2.2.4.1 Tier-0 at CERN

The Tier-0 facility at CERN is responsible for the archiving and distribution of the primary RAW data received from the Event Filter. It provides the prompt reconstruction of the calibration and express streams and the somewhat slower first-pass processing of the primary event stream. The derived datasets (ESD, primary AOD and TAG sets) are distributed from the Tier-0 to the Tier-1 facilities described below, and the reconstructed calibration data to the CERN Analysis Facility for data-intensive calibration. More automated calibration tasks will also be run by the Tier-0.

The Tier-0 must provide an extremely high availability and response time in the case of errors. In the event of prolonged down-time, first-pass processing and calibration must be taken over by the Tier-1 facilities described below. To account for failures and network outages, a disk buffer corresponding to about 5 days of data production will be required for the data flowing into the Tier-0. A smaller output buffer will be required in case of failures in the transfer of the derived datasets offsite (although switching to an alternate Tier-1 destination must be possible in the system).
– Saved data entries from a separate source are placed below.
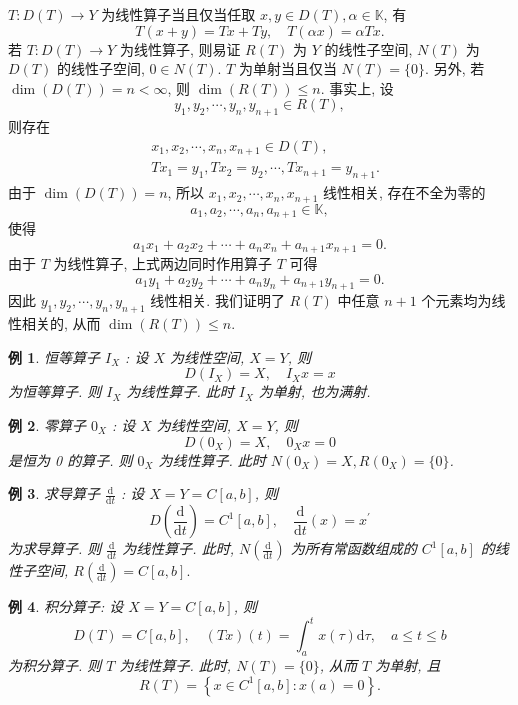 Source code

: \documentclass[openany]{ctexbook}
\theoremstyle{kaiti}
\theoremstyle{normal}
\newtheorem{example}{例}[section]
\begin{document}
$T: D(T) \rightarrow Y$ 为线性算子当且仅当任取 $x, y \in D(T), \alpha \in \mathbb{K}$, 有
$$
T(x+y)=T x+T y, \quad T(\alpha x)=\alpha T x.
$$
若 $T: D(T) \rightarrow Y$ 为线性算子, 则易证 $R(T)$ 为 $Y$ 的线性子空间, $N(T)$ 为 $D(T)$ 的线性子空间, $0 \in N(T)$. $T$ 为单射当且仅当 $N(T)=\{0\}$. 另外, 若 $\operatorname{dim}(D(T))=n<\infty$, 则 $\operatorname{dim}(R(T)) \leqslant n$. 事实上, 设
$$
y_1, y_2, \cdots, y_n, y_{n+1} \in R(T),
$$
则存在
$$
  \begin{aligned}
    &x_1, x_2, \cdots, x_n, x_{n+1} \in D(T), \\
    &T x_1=y_1, T x_2=y_2, \cdots, T x_{n+1}=y_{n+1}.
  \end{aligned}
$$
由于 $\operatorname{dim}(D(T))=n$, 所以 $x_1, x_2, \cdots, x_n, x_{n+1}$ 线性相关, 存在不全为零的
$$
a_1, a_2, \cdots, a_n, a_{n+1} \in \mathbb{K},
$$
使得
$$
a_1 x_1+a_2 x_2+\cdots+a_n x_n+a_{n+1} x_{n+1}=0.
$$
由于 $T$ 为线性算子, 上式两边同时作用算子 $T$ 可得
$$
a_1 y_1+a_2 y_2+\cdots+a_n y_n+a_{n+1} y_{n+1}=0.
$$
因此 $y_1, y_2, \cdots, y_n, y_{n+1}$ 线性相关. 我们证明了 $R(T)$ 中任意 $n+1$ 个元素均为线性相关的, 从而 $\operatorname{dim}(R(T)) \leqslant n$.

\begin{example}
恒等算子 $I_{X}$ : 设 $X$ 为线性空间, $X=Y$, 则
$$
D\left(I_{X}\right)=X, \quad I_{X} x=x
$$
为恒等算子. 则 $I_{X}$ 为线性算子. 此时 $I_{X}$ 为单射, 也为满射.
\end{example}

\begin{example}
零算子 $0_{X}$ : 设 $X$ 为线性空间, $X=Y$, 则
$$
D\left(0_{X}\right)=X, \quad 0_{X} x=0
$$
是恒为 0 的算子. 则 $0_{X}$ 为线性算子. 此时 $N\left(0_{X}\right)=X, R\left(0_{X}\right)=\{0\}$.
\end{example}

\begin{example}
求导算子 $\frac{\mathrm{d}}{\mathrm{d} t}$ : 设 $X=Y=C[a, b]$, 则
$$
D\left(\frac{\mathrm{d}}{\mathrm{d} t}\right)=C^1[a, b], \quad \frac{\mathrm{d}}{\mathrm{d} t}(x)=x^{\prime}
$$
为求导算子. 则 $\frac{\mathrm{d}}{\mathrm{d} t}$ 为线性算子. 此时, $N\left(\frac{\mathrm{d}}{\mathrm{d} t}\right)$ 为所有常函数组成的 $C^1[a, b]$ 的线性子空间, $R\left(\frac{\mathrm{d}}{\mathrm{d} t}\right)=C[a, b].$
\end{example}

\begin{example}
积分算子: 设 $X=Y=C[a, b]$, 则
$$
D(T)=C[a, b], \quad(T x)(t)=\int_{a}^{t} x(\tau) \mathrm{d} \tau, \quad a \leqslant t \leqslant b
$$
为积分算子. 则 $T$ 为线性算子. 此时, $N(T)=\{0\}$, 从而 $T$ 为单射, 且
$$
R(T)=\left\{x \in C^1[a, b]: x(a)=0\right\}.
$$
\end{example}
\end{document}
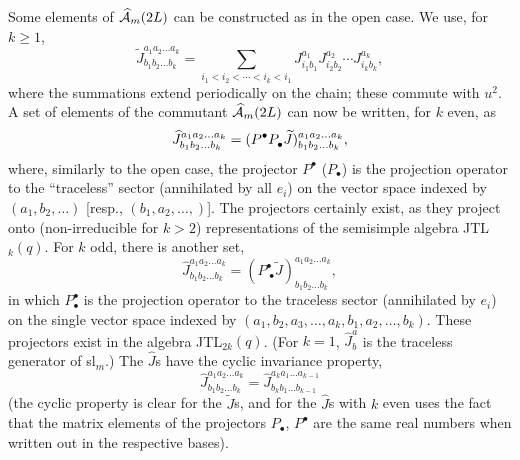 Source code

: \documentclass[twocolumn,floats,pra]{revtex4}
\def \hcA {\widehat{\cal A}}
\newcommand {\be}{\begin{equation}}
\newcommand {\ee} {\end{equation}}
\begin{document}
Some elements of $\hcA_m(2L)$ can be constructed as in the open
case. We use, for $k\geq 1$,
\be%
\widetilde{J}^{a_1a_2\ldots a_k}_{b_1b_2\ldots b_k}=\sum_{
i_1<i_2<\cdots <i_k<i_1} J_{i_1 b_1}^{a_1}J_{i_2
b_2}^{a_2}\cdots J_{i_k b_k}^{a_k}, \ee%
where the summations extend periodically on the chain; these
commute with $u^2$. A set of elements of the commutant
$\hcA_m(2L)$ can now be written, for $k$ even, as
\be%
\widehat{J}^{a_1a_2\ldots a_k}_{b_1b_2\ldots b_k}=(P^\bullet
P_{\bullet}^{\vphantom\bullet}
\widetilde{J})^{a_1a_2\ldots a_k}_{b_1b_2\ldots b_k},\ee%
where, similarly to the open case, the projector $P^\bullet$
($P_\bullet$) is the projection operator to the ``traceless''
sector (annihilated by all $e_i$) on the vector space indexed by
$(a_1,b_2,\ldots)$ [resp., $(b_1,a_2,\ldots,)$]. The projectors
certainly exist, as they project onto (non-irreducible for $k>2$)
representations of the semisimple algebra JTL$_{k}(q)$. For $k$
odd, there is another set,%
\be%
\widehat{J}^{a_1a_2\ldots a_k}_{b_1b_2\ldots
b_k}=(P^\bullet_{\;\bullet}
\widetilde{J})^{a_1a_2\ldots a_k}_{b_1b_2\ldots b_k},\ee%
in which $P^\bullet_\bullet$ is the projection operator to the
traceless sector (annihilated by $e_i$) on the single vector space
indexed by $(a_1,b_2,a_3,\ldots,a_k,b_1,a_2,\ldots,b_k)$. These
projectors exist in the algebra JTL$_{2k}(q)$. (For $k=1$,
$\widehat{J}^a_b$ is the traceless generator of sl$_m$.) The
$\widehat{J}$s have the cyclic invariance property,%
\be%
\widehat{J}^{a_1a_2\ldots a_k}_{b_1b_2\ldots
b_k}=\widehat{J}^{a_ka_1\ldots a_{k-1}}_{b_kb_1\ldots b_{k-1}}\ee%
(the cyclic property is clear for the $\widetilde{J}$s, and for
the $\widehat{J}$s with $k$ even uses the fact that the matrix
elements of the projectors $P_\bullet$, $P^\bullet$ are the same
real numbers when written out in the respective bases).
\end{document}
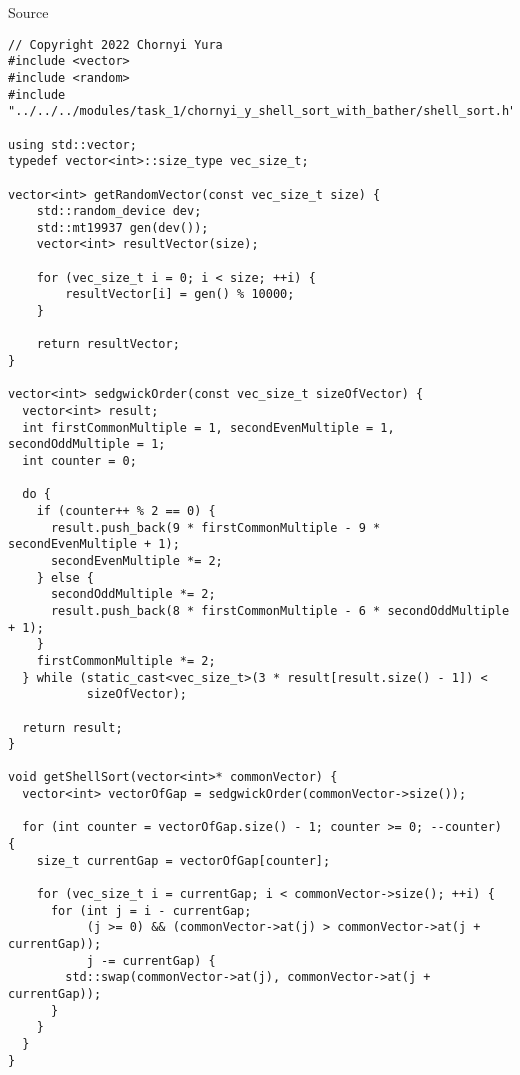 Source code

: \documentclass{report}
\begin{document}
\begin{center}
Source
\end{center}
\begin{lstlisting}
// Copyright 2022 Chornyi Yura
#include <vector>
#include <random>
#include "../../../modules/task_1/chornyi_y_shell_sort_with_bather/shell_sort.h"

using std::vector;
typedef vector<int>::size_type vec_size_t;

vector<int> getRandomVector(const vec_size_t size) {
    std::random_device dev;
    std::mt19937 gen(dev());
    vector<int> resultVector(size);

    for (vec_size_t i = 0; i < size; ++i) {
        resultVector[i] = gen() % 10000;
    }

    return resultVector;
}

vector<int> sedgwickOrder(const vec_size_t sizeOfVector) {
  vector<int> result;
  int firstCommonMultiple = 1, secondEvenMultiple = 1, secondOddMultiple = 1;
  int counter = 0;

  do {
    if (counter++ % 2 == 0) {
      result.push_back(9 * firstCommonMultiple - 9 * secondEvenMultiple + 1);
      secondEvenMultiple *= 2;
    } else {
      secondOddMultiple *= 2;
      result.push_back(8 * firstCommonMultiple - 6 * secondOddMultiple + 1);
    }
    firstCommonMultiple *= 2;
  } while (static_cast<vec_size_t>(3 * result[result.size() - 1]) <
           sizeOfVector);

  return result;
}

void getShellSort(vector<int>* commonVector) {
  vector<int> vectorOfGap = sedgwickOrder(commonVector->size());

  for (int counter = vectorOfGap.size() - 1; counter >= 0; --counter) {
    size_t currentGap = vectorOfGap[counter];

    for (vec_size_t i = currentGap; i < commonVector->size(); ++i) {
      for (int j = i - currentGap;
           (j >= 0) && (commonVector->at(j) > commonVector->at(j + currentGap));
           j -= currentGap) {
        std::swap(commonVector->at(j), commonVector->at(j + currentGap));
      }
    }
  }
}
\end{lstlisting}
\end{document}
Access to the Tier-0 facility is granted only to people in the central production group and those providing the first-pass calibration.

2.2.4.2 Tier-1 Facilities

Approximately 10 Tier-1 facilities are planned world-wide that will serve ATLAS. They take responsibility to host and provide long-term access and archiving of a subset of the RAW data (on average 1/10th each). They also undertake to provide the capacity to perform the reprocessing of the RAW data under their curation, and to provide ATLAS-wide access to the derived ESD, AOD and TAG datasets, with the most up-to-date version of the data available with short latency (`on disk') and the previous version available but perhaps with a longer latency (`on tape'). The Tier-1s also undertake to host a secondary low-latency copy of the current ESD, AOD and TAG samples from another Tier-1, and the simulated data samples from Tier-2 facilities to improve access and provide fail-over. All of the datasets hosted are considered to be for the collaboration as a whole, and the storage and CPU pledged to be funded by the Tier-1 for that purpose.

The Tier-1s must allow access to and provide capacity to analyse all of the hosted samples, and will provide part of the calibration processing capacity. Modest RAW data samples must be available at short latency to allow calibration and algorithmic development. They will also host some of the physics-working-group DPD samples.

Tier-1 facilities are expected to have a high level of service in terms of availability and response time. Given the vital role in receiving the raw data and reprocessing, down-times in excess of 12 hours become problematic in terms of catching up with processing and with the storage elsewhere of RAW data. The fact that the ESD will be copied to two sites (see Section 2.2.5 ) reduces somewhat the reliance on a given Tier-1 for short periods.

Access to the Tier-1 facilities is essentially restricted to the production managers of the working groups and to the central production group for reprocessing.

2.2.4.3 Tier-2 Facilities

Tier-2 facilities may take a range of significant roles in ATLAS such as providing calibration constants, simulation and analysis. This range of roles will result in different sizes of the facilities. Tier-2 facilities also provide analysis capacity for physics working groups and subgroups. This analysis activity is generally chaotic in nature. They typically will host one third of the available current primary AOD and the full TAG samples. They will also host some of the physics group DPD samples, most likely in accordance with local interest. In addition, they will provide all of the required simulation capacity for the experiment (but with the simulated data typically migrated to the Tier-1 unless general on-demand access can be ensured at the site). Agreements on the primary host for the data from a given Tier-2 will be negotiated, although some flexibility will be required in the case of access problems. The relationships formed will be influenced by the ATLAS organizational plans and by the networking topology available. The primary host arrangement will help the planning of network links and may well follow the arrangements within a region for Grid operations and user support.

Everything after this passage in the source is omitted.